I set the modification date of a file created in Java to a specific number. When I read out that value on Windows, I get the same value out. However, on Linux (ubuntu) I get a different value. The value for File.lastModified() is off by 9 hours, yet when I look a the file properties I see that it's off by 1 hour only. I am expecting the same value across the board.

Am I wrong to depend on this being compatible and consistent? The javadoc is pretty unambiguous on the meaning of the method and does not mention potential incompatibilities.

A: 

did you check the return value of setLastModified?

Returns:

true if and only if the operation succeeded; false otherwise
dfa
The date is significantly different, so something certainly did change.
Wouter Lievens
+1  A: 

It's almost certainly a time zone issue. The Java method uses/expects GMT, the OS will display local time, which accounts for the difference there. Now the real question is: how is the time stored in the file system?

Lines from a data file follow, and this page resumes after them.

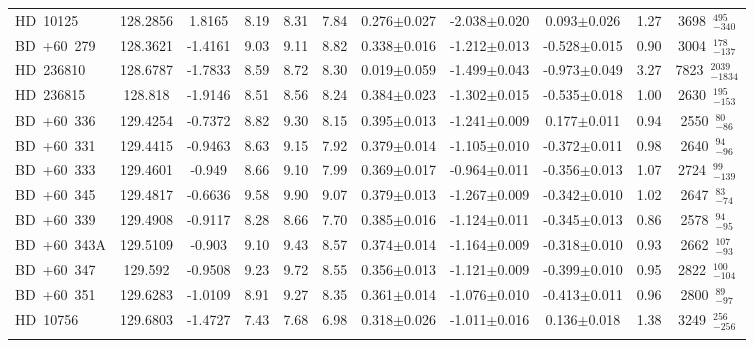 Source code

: {\begin{longtable}{lcccccccccc}
HD~10125 & 128.2856 & 1.8165 & 8.19 & 8.31 & 7.84 & 0.276$\pm$0.027 & -2.038$\pm$0.020 & 0.093$\pm$0.026 & 1.27 & 3698~$_{-340}^{495}$ \\
\noalign{\smallskip}
BD~+60~279 & 128.3621 & -1.4161 & 9.03 & 9.11 & 8.82 & 0.338$\pm$0.016 & -1.212$\pm$0.013 & -0.528$\pm$0.015 & 0.90 & 3004~$_{-137}^{178}$ \\
\noalign{\smallskip}
HD~236810 & 128.6787 & -1.7833 & 8.59 & 8.72 & 8.30 & 0.019$\pm$0.059 & -1.499$\pm$0.043 & -0.973$\pm$0.049 & 3.27 & 7823~$_{-1834}^{2039}$ \\
\noalign{\smallskip}
HD~236815 & 128.818 & -1.9146 & 8.51 & 8.56 & 8.24 & 0.384$\pm$0.023 & -1.302$\pm$0.015 & -0.535$\pm$0.018 & 1.00 & 2630~$_{-153}^{195}$ \\
\noalign{\smallskip}
BD~+60~336 & 129.4254 & -0.7372 & 8.82 & 9.30 & 8.15 & 0.395$\pm$0.013 & -1.241$\pm$0.009 & 0.177$\pm$0.011 & 0.94 & 2550~$_{-86}^{80}$ \\
\noalign{\smallskip}
BD~+60~331 & 129.4415 & -0.9463 & 8.63 & 9.15 & 7.92 & 0.379$\pm$0.014 & -1.105$\pm$0.010 & -0.372$\pm$0.011 & 0.98 & 2640~$_{-96}^{94}$ \\
\noalign{\smallskip}
BD~+60~333 & 129.4601 & -0.949 & 8.66 & 9.10 & 7.99 & 0.369$\pm$0.017 & -0.964$\pm$0.011 & -0.356$\pm$0.013 & 1.07 & 2724~$_{-139}^{99}$ \\
\noalign{\smallskip}
BD~+60~345 & 129.4817 & -0.6636 & 9.58 & 9.90 & 9.07 & 0.379$\pm$0.013 & -1.267$\pm$0.009 & -0.342$\pm$0.010 & 1.02 & 2647~$_{-74}^{83}$ \\
\noalign{\smallskip}
BD~+60~339 & 129.4908 & -0.9117 & 8.28 & 8.66 & 7.70 & 0.385$\pm$0.016 & -1.124$\pm$0.011 & -0.345$\pm$0.013 & 0.86 & 2578~$_{-95}^{94}$ \\
\noalign{\smallskip}
BD~+60~343A & 129.5109 & -0.903 & 9.10 & 9.43 & 8.57 & 0.374$\pm$0.014 & -1.164$\pm$0.009 & -0.318$\pm$0.010 & 0.93 & 2662~$_{-93}^{107}$ \\
\noalign{\smallskip}
BD~+60~347 & 129.592 & -0.9508 & 9.23 & 9.72 & 8.55 & 0.356$\pm$0.013 & -1.121$\pm$0.009 & -0.399$\pm$0.010 & 0.95 & 2822~$_{-104}^{100}$ \\
\noalign{\smallskip}
BD~+60~351 & 129.6283 & -1.0109 & 8.91 & 9.27 & 8.35 & 0.361$\pm$0.014 & -1.076$\pm$0.010 & -0.413$\pm$0.011 & 0.96 & 2800~$_{-97}^{89}$ \\
\noalign{\smallskip}
HD~10756 & 129.6803 & -1.4727 & 7.43 & 7.68 & 6.98 & 0.318$\pm$0.026 & -1.011$\pm$0.016 & 0.136$\pm$0.018 & 1.38 & 3249~$_{-256}^{256}$ \\
\noalign{\smallskip}

\end{longtable}}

What file system are you using? Probably FAT32 - which stores timestamps in local time, thus making it hard to keep them consistent across OSs. I'm not sure where exactly things go wrong, but it may be an OS configuration issue or a JVM bug - which JVM are you using on Linux?

Michael Borgwardt
The file is on a USB stick, so I don't know what file system applies there. But the time zone thing makes sense.
Wouter Lievens
USB sticks almost always use FAT32.
Michael Borgwardt
A: 

My guess is that it's a timezone problem. Note that the javadoc says "milliseconds since the epoch (00:00:00 GMT, January 1, 1970)" (emphasis added). Is it possible that the value you passed into setModified was milliseconds since the epoch, local time? If so, then you would be one hour out since local time in Belgium is GMT + 1. That would explain the time in the properties dialog.

I'm at a loss to explain the 9 hour difference from lastModified(), unless java or the os is caching an old value somehow.

Sean Reilly
The timezone thing makes sense. I'll look into that.